Recently I wrote about my attempt to learn how to look up Chinese characters. The crux of the process is not terribly complicated, but there are lots and lots and lots of exceptions. I posted a list of “questions for experts” that I couldn’t figure out. It occurred to me later that I personally know a sinologist, namely David Branner. (Branner is also a computer programmer; he describes himself as a “computational lexicographer of Chinese”.) I reached out to him and he graciously answered all my questions. Here are his remarks, verbatim and in full.

  1. Is every character component a radical? In other words, are there character components that are not radicals?

    A radical is a tool in a dictionary for looking up characters. The term is Western, not Chinese; the Chinese term is 部首, “section head.” The name radical embodies the misconception that “section heads” are the etymological roots of characters. In fact, they are often just present for semantic disambiguation of older loangraph usage. (More on this point later, under question 4.)

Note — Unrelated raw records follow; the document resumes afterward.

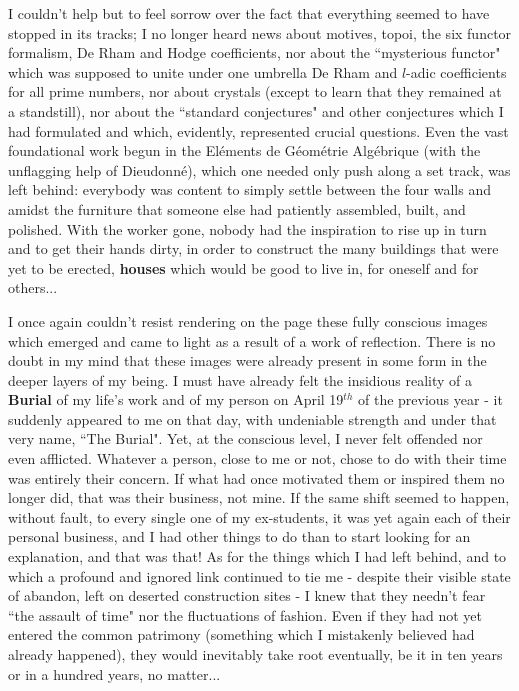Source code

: I couldn't help but to feel sorrow over the fact that everything seemed to have stopped in its tracks; I no longer heard news about motives, topoi, the six functor formalism, De Rham and Hodge coefficients, nor about the ``mysterious functor" which was supposed to unite under one umbrella De Rham and $l$-adic coefficients for all prime numbers, nor about crystals (except to learn that they remained at a standstill), nor about the ``standard conjectures" and other conjectures which I had formulated and which, evidently, represented crucial questions. Even the vast foundational work begun in the El\'ements de G\'eom\'etrie Alg\'ebrique (with the unflagging help of Dieudonn\'e), which one needed only push along a set track, was left behind: everybody was content to simply settle between the four walls and amidst the furniture that someone else had patiently assembled, built, and polished. With the worker gone, nobody had the inspiration to rise up in turn and to get their hands dirty, in order to construct the many buildings that were yet to be erected, \textbf{houses} which would be good to live in, for oneself and for others...

I once again couldn't resist rendering on the page these fully conscious images which emerged and came to light as a result of a work of reflection. There is no doubt in my mind that these images were already present in some form in the deeper layers of my being. I must have already felt the insidious reality of a \textbf{Burial} of my life's work and of my person on April 19$^{th}$ of the previous year - it suddenly appeared to me on that day, with undeniable strength and under that very name, ``The Burial". Yet, at the conscious level, I never felt offended nor even afflicted. Whatever a person, close to me or not, chose to do with their time was entirely their concern. If what had once motivated them or inspired them no longer did, that was their business, not mine. If the same shift seemed to happen, without fault, to every single one of my ex-students, it was yet again each of their personal business, and I had other things to do than to start looking for an explanation, and that was that! As for the things which I had left behind, and to which a profound and ignored link continued to tie me - despite their visible state of abandon, left on deserted construction sites - I knew that they needn't fear ``the assault of time" nor the fluctuations of fashion. Even if they had not yet entered the common patrimony (something which I mistakenly believed had already happened), they would inevitably take root eventually, be it in ten years or in a hundred years, no matter...

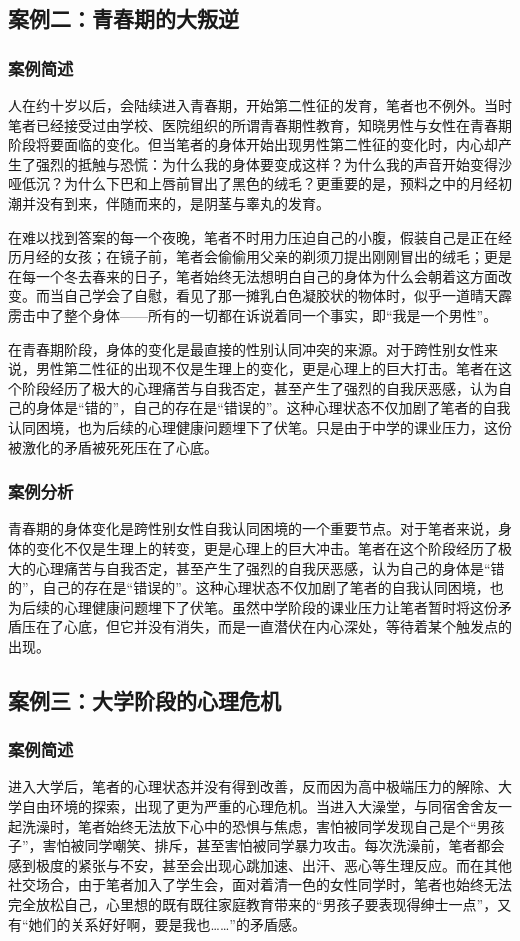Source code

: \documentclass[twocolumn]{ctexart}
\begin{document}
\subsection {案例二：青春期的大叛逆}
\subsubsection{案例简述}
人在约十岁以后，会陆续进入青春期，开始第二性征的发育，笔者也不例外。当时笔者已经接受过由学校、医院组织的所谓青春期性教育，知晓男性与女性在青春期阶段将要面临的变化。但当笔者的身体开始出现男性第二性征的变化时，内心却产生了强烈的抵触与恐慌：为什么我的身体要变成这样？为什么我的声音开始变得沙哑低沉？为什么下巴和上唇前冒出了黑色的绒毛？更重要的是，预料之中的月经初潮并没有到来，伴随而来的，是阴茎与睾丸的发育。

在难以找到答案的每一个夜晚，笔者不时用力压迫自己的小腹，假装自己是正在经历月经的女孩；在镜子前，笔者会偷偷用父亲的剃须刀提出刚刚冒出的绒毛；更是在每一个冬去春来的日子，笔者始终无法想明白自己的身体为什么会朝着这方面改变。而当自己学会了自慰，看见了那一摊乳白色凝胶状的物体时，似乎一道晴天霹雳击中了整个身体——所有的一切都在诉说着同一个事实，即“我是一个男性”。

在青春期阶段，身体的变化是最直接的性别认同冲突的来源。对于跨性别女性来说，男性第二性征的出现不仅是生理上的变化，更是心理上的巨大打击。笔者在这个阶段经历了极大的心理痛苦与自我否定，甚至产生了强烈的自我厌恶感，认为自己的身体是“错的”，自己的存在是“错误的”。这种心理状态不仅加剧了笔者的自我认同困境，也为后续的心理健康问题埋下了伏笔。只是由于中学的课业压力，这份被激化的矛盾被死死压在了心底。

\subsubsection{案例分析}
青春期的身体变化是跨性别女性自我认同困境的一个重要节点。对于笔者来说，身体的变化不仅是生理上的转变，更是心理上的巨大冲击。笔者在这个阶段经历了极大的心理痛苦与自我否定，甚至产生了强烈的自我厌恶感，认为自己的身体是“错的”，自己的存在是“错误的”。这种心理状态不仅加剧了笔者的自我认同困境，也为后续的心理健康问题埋下了伏笔\cite{amnesty2019transmedical}。虽然中学阶段的课业压力让笔者暂时将这份矛盾压在了心底，但它并没有消失，而是一直潜伏在内心深处，等待着某个触发点的出现。

\subsection {案例三：大学阶段的心理危机}
\subsubsection{案例简述}
进入大学后，笔者的心理状态并没有得到改善，反而因为高中极端压力的解除、大学自由环境的探索，出现了更为严重的心理危机。当进入大澡堂，与同宿舍舍友一起洗澡时，笔者始终无法放下心中的恐惧与焦虑，害怕被同学发现自己是个“男孩子”，害怕被同学嘲笑、排斥，甚至害怕被同学暴力攻击。每次洗澡前，笔者都会感到极度的紧张与不安，甚至会出现心跳加速、出汗、恶心等生理反应。而在其他社交场合，由于笔者加入了学生会，面对着清一色的女性同学时，笔者也始终无法完全放松自己，心里想的既有既往家庭教育带来的“男孩子要表现得绅士一点”，又有“她们的关系好好啊，要是我也……”的矛盾感。
\end{document}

    Different dictionaries may use steeply diverging sets of radicals. The 214-element system is featured in the Kāngxī zìdiǎn of 1716. The Shuōwén dictionary, dating to about the year 100, uses a system of 540 that is semantically much more sensible — that is, if you already know hundreds and hundreds of characters. Anyone who knows that system well is probably very interesting to talk to. The Shuōwén system actually is a system, with a sort of philosophical order to it.

    A “component” is simply a salient element of a character. The name “element” is fine, too. A component may or may not serve as a radical in some dictionary or other. It may or may not have significance in the historical evolution of the graph. It may just be a component.

    A key point is this: yes, you can analyze a character into a bunch of different recognizable components that are also characters; but, no, that doesn’t mean those components are what the character is actually accreted from, etymologically. Sometimes custom, error, and the convenience of the pen have been involved.

  2. Is there a method, or even a set of rules of thumb, for identifying a character’s primary radical?

    There are heuristics, but it’s best to learn these as you go. Wanting to see the whole system at one go seems reasonable when you’re starting, but it’s hard to digest and gives a mistaken impression of philosophical consistency. [Here is] a link to a guide I once wrote to the system.

    Note: This guide basically answers most of my questions. In fact, I may not have written my initial post if I had found it.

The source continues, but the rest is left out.